We’re all growing older – we are living longer than ever expected


The statistics are mind blowing. Scots aged 65 and over are estimated to increase by 59% over the next two decades and the number living beyond 75 will increase by even more – 82%.

And the strain on NHS and care services is showing; inevitably that strain will continue to grow. Creative strategies will have to be found to bridge the widening funding gap. Already there is a difference between what local councils can pay and the cost of caring for an elderly person. In England some private providers are already pulling out of the care sector while, in Scotland, care homes are concerned about the current national agreement which they claim amounts to a 1% increase at a time of an 8% rise in costs. Some may walk away and it is difficult to see new entrants entering the market.

Tax increases would no doubt help and those Scottish councils, allowed to increase their council tax this year – after a 10 year freeze – will be allocating some of their revenue to care budgets.

But raising tax in itself will never be enough. So what else can we do?

Part of the answer is to keep older Scots in their own homes for as long as is possible as hospital stays can cost as much as £3.8k per week.  Currently some 40% of our hospital beds are occupied by people in the last years of their lives.

Resourcing community based services can be a cheaper and more effective means of improving quality of life. Adapting a person’s existing home to make it safer and secure for the needs of an elderly person brings obvious benefits such as fewer falls and subsequent reduction in hospital admissions.

And there is an urgent need for more retirement and sheltered housing across tenures. There are currently 630,000 Scots aged 65 or over and projections estimate that by 2035 that figure will increase to 1.47m – one in four of all Scots. Those living to 75 or over will almost double to 800,000 by 2039. Despite the obvious need, there are only 37,000 sheltered or very sheltered houses in Scotland.

The forthcoming Planning Bill can do much to develop housing for the elderly.  Local councils, in their local development plans for example, should be asked to identify and, where possible, preserve brownfield sites suitable for elderly housing. And the Scottish Government should set a clear national target for new build housing exclusively for older people across a range of tenures over the next 10 years, including Assisted Living, sheltered and retirement housing.
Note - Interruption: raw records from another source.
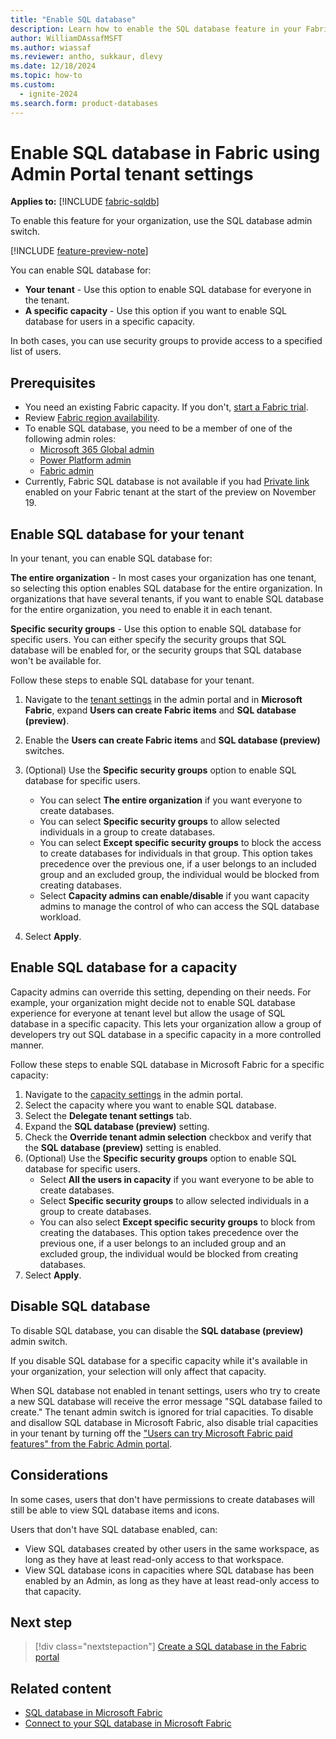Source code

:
 ```yaml
---
title: "Enable SQL database"
description: Learn how to enable the SQL database feature in your Fabric tenant settings.
author: WilliamDAssafMSFT
ms.author: wiassaf
ms.reviewer: antho, sukkaur, dlevy
ms.date: 12/18/2024
ms.topic: how-to
ms.custom:
  - ignite-2024
ms.search.form: product-databases
---
```

# Enable SQL database in Fabric using Admin Portal tenant settings

**Applies to:** [!INCLUDE [fabric-sqldb](../includes/applies-to-version/fabric-sqldb.md)]

To enable this feature for your organization, use the SQL database admin switch.

[!INCLUDE [feature-preview-note](../../includes/feature-preview-note.md)]

You can enable SQL database for:

- **Your tenant** - Use this option to enable SQL database for everyone in the tenant.
- **A specific capacity** - Use this option if you want to enable SQL database for users in a specific capacity.

In both cases, you can use security groups to provide access to a specified list of users.

## Prerequisites

- You need an existing Fabric capacity. If you don't, [start a Fabric trial](../../get-started/fabric-trial.md).
- Review [Fabric region availability](../../admin/region-availability.md).
- To enable SQL database, you need to be a member of one of the following admin roles:
  - [Microsoft 365 Global admin](../../admin/microsoft-fabric-admin.md#microsoft-365-admin-roles)
  - [Power Platform admin](../../admin/microsoft-fabric-admin.md#power-platform-and-fabric-admin-roles)
  - [Fabric admin](../../admin/microsoft-fabric-admin.md#power-platform-and-fabric-admin-roles)
- Currently, Fabric SQL database is not available if you had [Private link](../../security/security-private-links-overview.md) enabled on your Fabric tenant at the start of the preview on November 19.

## Enable SQL database for your tenant

In your tenant, you can enable SQL database for:

 **The entire organization** - In most cases your organization has one tenant, so selecting this option enables SQL database for the entire organization. In organizations that have several tenants, if you want to enable SQL database for the entire organization, you need to enable it in each tenant.

 **Specific security groups** - Use this option to enable SQL database for specific users. You can either specify the security groups that SQL database will be enabled for, or the security groups that SQL database won't be available for.

Follow these steps to enable SQL database for your tenant.

1. Navigate to the [tenant settings](../../admin/tenant-settings-index.md) in the admin portal and in **Microsoft Fabric**, expand **Users can create Fabric items** and **SQL database (preview)**.
1. Enable the **Users can create Fabric items** and **SQL database (preview)** switches.

1. (Optional) Use the **Specific security groups** option to enable SQL database for specific users.
    - You can select **The entire organization** if you want everyone to create databases.
    - You can select **Specific security groups** to allow selected individuals in a group to create databases.
    - You can select **Except specific security groups** to block the access to create databases for individuals in that group. This option takes precedence over the previous one, if a user belongs to an included group and an excluded group, the individual would be blocked from creating databases.
    - Select **Capacity admins can enable/disable** if you want capacity admins to manage the control of who can access the SQL database workload.
1. Select **Apply**.

## Enable SQL database for a capacity

Capacity admins can override this setting, depending on their needs. For example, your organization might decide not to enable SQL database experience for everyone at tenant level but allow the usage of SQL database in a specific capacity. This lets your organization allow a group of developers try out SQL database in a specific capacity in a more controlled manner.

Follow these steps to enable SQL database in Microsoft Fabric for a specific capacity:

1. Navigate to the [capacity settings](../../admin/service-admin-portal-capacity-settings.md) in the admin portal.
1. Select the capacity where you want to enable SQL database.
1. Select the **Delegate tenant settings** tab.
1. Expand the **SQL database (preview)** setting.
1. Check the **Override tenant admin selection** checkbox and verify that the **SQL database (preview)** setting is enabled.
1. (Optional) Use the **Specific security groups** option to enable SQL database for specific users.
    - Select **All the users in capacity** if you want everyone to be able to create databases.
    - Select **Specific security groups** to allow selected individuals in a group to create databases.
    - You can also select **Except specific security groups** to block from creating the databases. This option takes precedence over the previous one, if a user belongs to an included group and an excluded group, the individual would be blocked from creating databases.
1. Select **Apply**.

## Disable SQL database

To disable SQL database, you can disable the **SQL database (preview)** admin switch.

If you disable SQL database for a specific capacity while it's available in your organization, your selection will only affect that capacity.

When SQL database not enabled in tenant settings, users who try to create a new SQL database will receive the error message "SQL database failed to create." The tenant admin switch is ignored for trial capacities. To disable and disallow SQL database in Microsoft Fabric, also disable trial capacities in your tenant by turning off the ["Users can try Microsoft Fabric paid features" from the Fabric Admin portal](../../admin/service-admin-portal-help-support.md).

## Considerations

In some cases, users that don't have permissions to create databases will still be able to view SQL database items and icons.

Users that don't have SQL database enabled, can:

- View SQL databases created by other users in the same workspace, as long as they have at least read-only access to that workspace.
- View SQL database icons in capacities where SQL database has been enabled by an Admin, as long as they have at least read-only access to that capacity.

## Next step

> [!div class="nextstepaction"]
> [Create a SQL database in the Fabric portal](create.md)

## Related content

- [SQL database in Microsoft Fabric](overview.md)
- [Connect to your SQL database in Microsoft Fabric](connect.md)
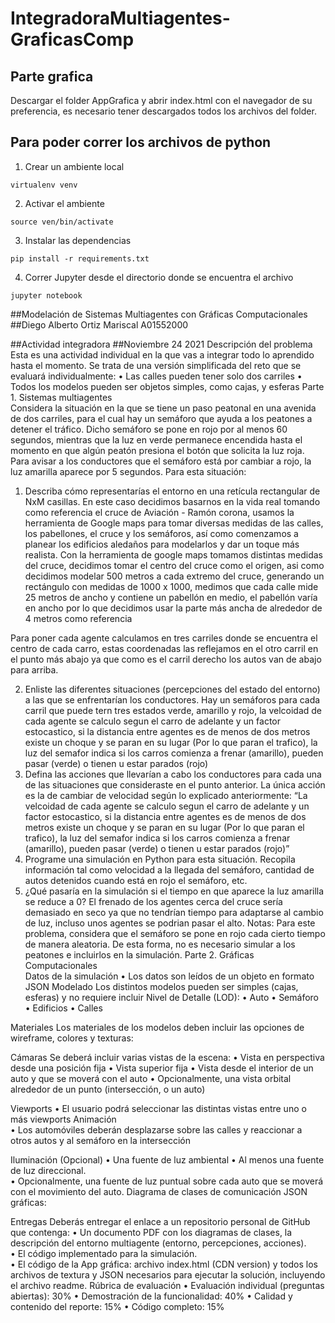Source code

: # IntegradoraMultiagentes-GraficasComp

##  Parte grafica

Descargar el folder AppGrafica y abrir index.html con el navegador de su preferencia, es necesario tener descargados todos los archivos del folder.

## Para poder correr los archivos de python

1. Crear un ambiente local
```
virtualenv venv
```

2. Activar el ambiente
```
source ven/bin/activate
```

3. Instalar las dependencias
```
pip install -r requirements.txt
```

4. Correr Jupyter desde el directorio donde se encuentra el archivo
```
jupyter notebook
```

##Modelación de Sistemas Multiagentes con  Gráficas Computacionales 
##Diego Alberto Ortiz Mariscal A01552000

##Actividad integradora
##Noviembre 24 2021
Descripción del problema 
Esta es una actividad individual en la que vas a integrar todo lo aprendido hasta el momento. Se  trata de una versión simplificada del reto que se evaluará individualmente: 
• Las calles pueden tener solo dos carriles 
• Todos los modelos pueden ser objetos simples, como cajas, y esferas 
Parte 1. Sistemas multiagentes  
Considera la situación en la que se tiene un paso peatonal en una avenida de dos carriles, para el  cual hay un semáforo que ayuda a los peatones a detener el tráfico. Dicho semáforo se pone en  rojo por al menos 60 segundos, mientras que la luz en verde permanece encendida hasta el  momento en que algún peatón presiona el botón que solicita la luz roja. Para avisar a los  conductores que el semáforo está por cambiar a rojo, la luz amarilla aparece por 5 segundos. 
Para esta situación: 
1. Describa cómo representarías el entorno en una retícula rectangular de NxM casillas.
En este caso decidimos basarnos en la vida real tomando como referencia el cruce de Aviación - Ramón corona, usamos la herramienta de Google maps para tomar diversas medidas de las calles, los pabellones, el cruce y los semáforos, así como comenzamos a planear los edificios aledaños para modelarlos y dar un toque más realista.
Con la herramienta de google maps tomamos distintas medidas del cruce, decidimos tomar el centro del cruce como el origen, asi como decidimos modelar 500 metros a cada extremo del cruce, generando un rectángulo con medidas de 1000 x 1000, medimos que cada calle mide 25 metros de ancho y contiene un pabellón en medio, el pabellón varía en ancho por lo que decidimos usar la parte más ancha de alrededor de 4 metros como referencia


Para poner cada agente calculamos en tres carriles donde se encuentra el centro de cada carro, estas coordenadas las reflejamos en el otro carril en el punto más abajo ya que como es el carril derecho los autos van de abajo para arriba.






2. Enliste las diferentes situaciones (percepciones del estado del entorno) a las que se  enfrentarían los conductores. 
Hay un semáforos para cada carril que puede tern tres estados verde, amarillo y rojo, la velcoidad de cada agente se calculo segun el carro de adelante y un factor estocastico, si la distancia entre agentes es de menos de dos metros existe un choque y se paran en su lugar (Por lo que paran el trafico), la luz del semafor indica si los carros comienza a frenar (amarillo), pueden pasar (verde) o tienen u estar parados (rojo)
3. Defina las acciones que llevarían a cabo los conductores para cada una de las situaciones  que consideraste en el punto anterior. 
La única acción es la de cambiar de velocidad según lo explicado anteriormente:
“La velcoidad de cada agente se calculo segun el carro de adelante y un factor estocastico, si la distancia entre agentes es de menos de dos metros existe un choque y se paran en su lugar (Por lo que paran el trafico), la luz del semafor indica si los carros comienza a frenar (amarillo), pueden pasar (verde) o tienen u estar parados (rojo)”
4. Programe una simulación en Python para esta situación. Recopila información tal como  velocidad a la llegada del semáforo, cantidad de autos detenidos cuando está en rojo el  semáforo, etc. 
5. ¿Qué pasaría en la simulación si el tiempo en que aparece la luz amarilla se reduce a 0? 
El frenado de los agentes cerca del cruce sería demasiado en seco ya que no tendrían tiempo para adaptarse al cambio de luz, incluso unos agentes se podrian pasar el alto.
Notas: 
Para este problema, considera que el semáforo se pone en rojo cada cierto tiempo de manera  aleatoria. De esta forma, no es necesario simular a los peatones e incluirlos en la simulación. 
Parte 2. Gráficas Computacionales  
Datos de la simulación 
• Los datos son leídos de un objeto en formato JSON 
Modelado 
Los distintos modelos pueden ser simples (cajas, esferas) y no requiere incluir Nivel de Detalle  (LOD): 
• Auto
• Semáforo 
• Edificios 
• Calles 


Materiales 
Los materiales de los modelos deben incluir las opciones de wireframe, colores y texturas:
  
Cámaras 
Se deberá incluir varias vistas de la escena: 
• Vista en perspectiva desde una posición fija 
• Vista superior fija 
• Vista desde el interior de un auto y que se moverá con el auto 
• Opcionalmente, una vista orbital alrededor de un punto (intersección, o un auto)

Viewports 
• El usuario podrá seleccionar las distintas vistas entre uno o más viewports
Animación  
• Los automóviles deberán desplazarse sobre las calles y reaccionar a otros autos y al  semáforo en la intersección 

Iluminación (Opcional) 
• Una fuente de luz ambiental 
• Al menos una fuente de luz direccional.  
• Opcionalmente, una fuente de luz puntual sobre cada auto que se moverá con el  movimiento del auto. 
Diagrama de clases de comunicación JSON gráficas:

Entregas 
Deberás entregar el enlace a un repositorio personal de GitHub que contenga:  • Un documento PDF con los diagramas de clases, la descripción del entorno multiagente  (entorno, percepciones, acciones).  
• El código implementado para la simulación.  
• El código de la App gráfica: archivo index.html (CDN version) y todos los archivos de  textura y JSON necesarios para ejecutar la solución, incluyendo el archivo readme. 
Rúbrica de evaluación 
• Evaluación individual (preguntas abiertas): 30% 
• Demostración de la funcionalidad: 40% 
• Calidad y contenido del reporte: 15% 
• Código completo: 15%
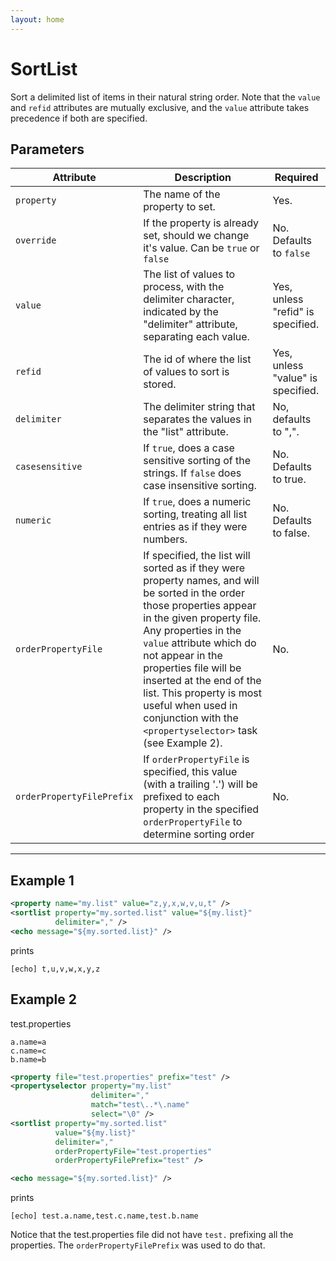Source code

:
 ```yaml
---
layout: home
---
```

SortList
========

Sort a delimited list of items in their natural string order. Note that the `value` and `refid` attributes are mutually exclusive, and the `value` attribute takes precedence if both are specified.

Parameters
----------

| Attribute               | Description                                                                                                                                                                                                                                                                                                                                                                                  | Required                          |
|-------------------------|----------------------------------------------------------------------------------------------------------------------------------------------------------------------------------------------------------------------------------------------------------------------------------------------------------------------------------------------------------------------------------------------|-----------------------------------|
| `property`  | The name of the property to set.                                                                                                                                                                                                                                                                                                                                                             | Yes.                              |
| `override`  | If the property is already set, should we change it's value. Can be `true` or `false`                                                                                                                                                                                                                                                                                                        | No. Defaults to `false`           |
| `value`  | The list of values to process, with the delimiter character, indicated by the "delimiter" attribute, separating each value.                                                                                                                                                                                                                                                                  | Yes, unless "refid" is specified. |
| `refid`  | The id of where the list of values to sort is stored.                                                                                                                                                                                                                                                                                                                                        | Yes, unless "value" is specified. |
| `delimiter`  | The delimiter string that separates the values in the "list" attribute.                                                                                                                                                                                                                                                                                                                      | No, defaults to ",".              |
| `casesensitive`  | If `true`, does a case sensitive sorting of the strings. If `false` does case insensitive sorting.                                                                                                                                                                                                                                                                                           | No. Defaults to true.             |
| `numeric`  | If `true`, does a numeric sorting, treating all list entries as if they were numbers.                                                                                                                                                                                                                                                                                                        | No. Defaults to false.            |
| `orderPropertyFile`  | If specified, the list will sorted as if they were property names, and will be sorted in the order those properties appear in the given property file. Any properties in the `value` attribute which do not appear in the properties file will be inserted at the end of the list. This property is most useful when used in conjunction with the `<propertyselector>` task (see Example 2). | No.                               |
| `orderPropertyFilePrefix`  | If `orderPropertyFile` is specified, this value (with a trailing '.') will be prefixed to each property in the specified `orderPropertyFile` to determine sorting order                                                                                                                                                                                                                      | No.                               |

------------------------------------------------------------------------

Example 1
---------

```xml        
<property name="my.list" value="z,y,x,w,v,u,t" />
<sortlist property="my.sorted.list" value="${my.list}"
          delimiter="," />
<echo message="${my.sorted.list}" />
```

prints

```        
[echo] t,u,v,w,x,y,z
```        

## Example 2


test.properties

```properties
a.name=a
c.name=c
b.name=b
```

```xml     
<property file="test.properties" prefix="test" />
<propertyselector property="my.list"
                  delimiter=","
                  match="test\..*\.name"
                  select="\0" />
<sortlist property="my.sorted.list"
          value="${my.list}"
          delimiter=","
          orderPropertyFile="test.properties"
          orderPropertyFilePrefix="test" />

<echo message="${my.sorted.list}" />
```

prints

```        
[echo] test.a.name,test.c.name,test.b.name
```        

Notice that the test.properties file did not have `test.` prefixing all the properties.  The `orderPropertyFilePrefix` was used to do that.
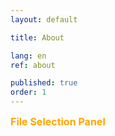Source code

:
 ```yaml
---
layout: default

title: About

lang: en
ref: about

published: true
order: 1
---
```


<div class="section">
     <h2>File Selection Panel</h2>
</div>

<style>
.section h2 {
             font-size: 16px;
             color: orange ;
             margin-top: 0;
         }
</style>
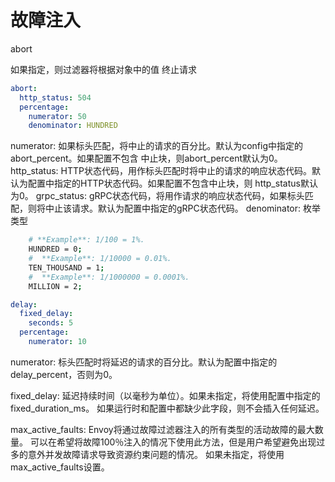 # 故障注入

abort

如果指定，则过滤器将根据对象中的值 终止请求

```yaml
abort:
  http_status: 504
  percentage:
    numerator: 50
    denominator: HUNDRED
```

numerator: 如果标头匹配，将中止的请求的百分比。默认为config中指定的 abort_percent。如果配置不包含 中止块，则abort_percent默认为0。
http_status: HTTP状态代码，用作标头匹配时将中止的请求的响应状态代码。默认为配置中指定的HTTP状态代码。如果配置不包含中止块，则 http_status默认为0。
grpc_status: gRPC状态代码，将用作请求的响应状态代码，如果标头匹配，则将中止该请求。默认为配置中指定的gRPC状态代码。
denominator: 枚举类型 
```bash
    # **Example**: 1/100 = 1%.
    HUNDRED = 0;
    #  **Example**: 1/10000 = 0.01%.
    TEN_THOUSAND = 1;
    #  **Example**: 1/1000000 = 0.0001%.
    MILLION = 2;
```


```yaml
delay:
  fixed_delay:
    seconds: 5
  percentage:
    numerator: 10
```
numerator: 标头匹配时将延迟的请求的百分比。默认为配置中指定的 delay_percent，否则为0。

fixed_delay: 延迟持续时间（以毫秒为单位）。如果未指定，将使用配置中指定的 fixed_duration_ms。 
如果运行时和配置中都缺少此字段，则不会插入任何延迟。

max_active_faults: Envoy将通过故障过滤器注入的所有类型的活动故障的最大数量。
可以在希望将故障100％注入的情况下使用此方法，但是用户希望避免出现过多的意外并发故障请求导致资源约束问题的情况。
如果未指定，将使用max_active_faults设置。
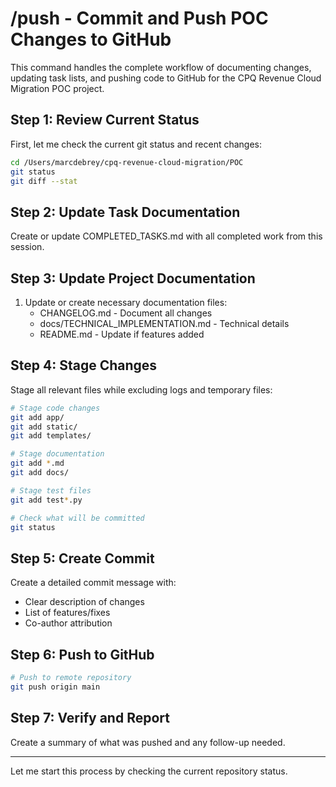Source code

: # /push - Commit and Push POC Changes to GitHub

This command handles the complete workflow of documenting changes, updating task lists, and pushing code to GitHub for the CPQ Revenue Cloud Migration POC project.

## Step 1: Review Current Status

First, let me check the current git status and recent changes:

```bash
cd /Users/marcdebrey/cpq-revenue-cloud-migration/POC
git status
git diff --stat
```

## Step 2: Update Task Documentation

Create or update COMPLETED_TASKS.md with all completed work from this session.

## Step 3: Update Project Documentation

1. Update or create necessary documentation files:
   - CHANGELOG.md - Document all changes
   - docs/TECHNICAL_IMPLEMENTATION.md - Technical details
   - README.md - Update if features added

## Step 4: Stage Changes

Stage all relevant files while excluding logs and temporary files:

```bash
# Stage code changes
git add app/
git add static/
git add templates/

# Stage documentation
git add *.md
git add docs/

# Stage test files
git add test*.py

# Check what will be committed
git status
```

## Step 5: Create Commit

Create a detailed commit message with:
- Clear description of changes
- List of features/fixes
- Co-author attribution

## Step 6: Push to GitHub

```bash
# Push to remote repository
git push origin main
```

## Step 7: Verify and Report

Create a summary of what was pushed and any follow-up needed.

---

Let me start this process by checking the current repository status.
The UK Government is to introduce a new statutory duty through the Neighbourhood Planning Bill requiring the Secretary of State to produce guidance for local planning authorities on how their local development plans should meet the needs of older people; a good template which the Scottish Government could adapt and develop.

When the Planning Bill is introduced, the opportunity must be taken for planning – and housing – to contribute to the development of a coherent policy for Scotland’s elderly. They deserve nothing less.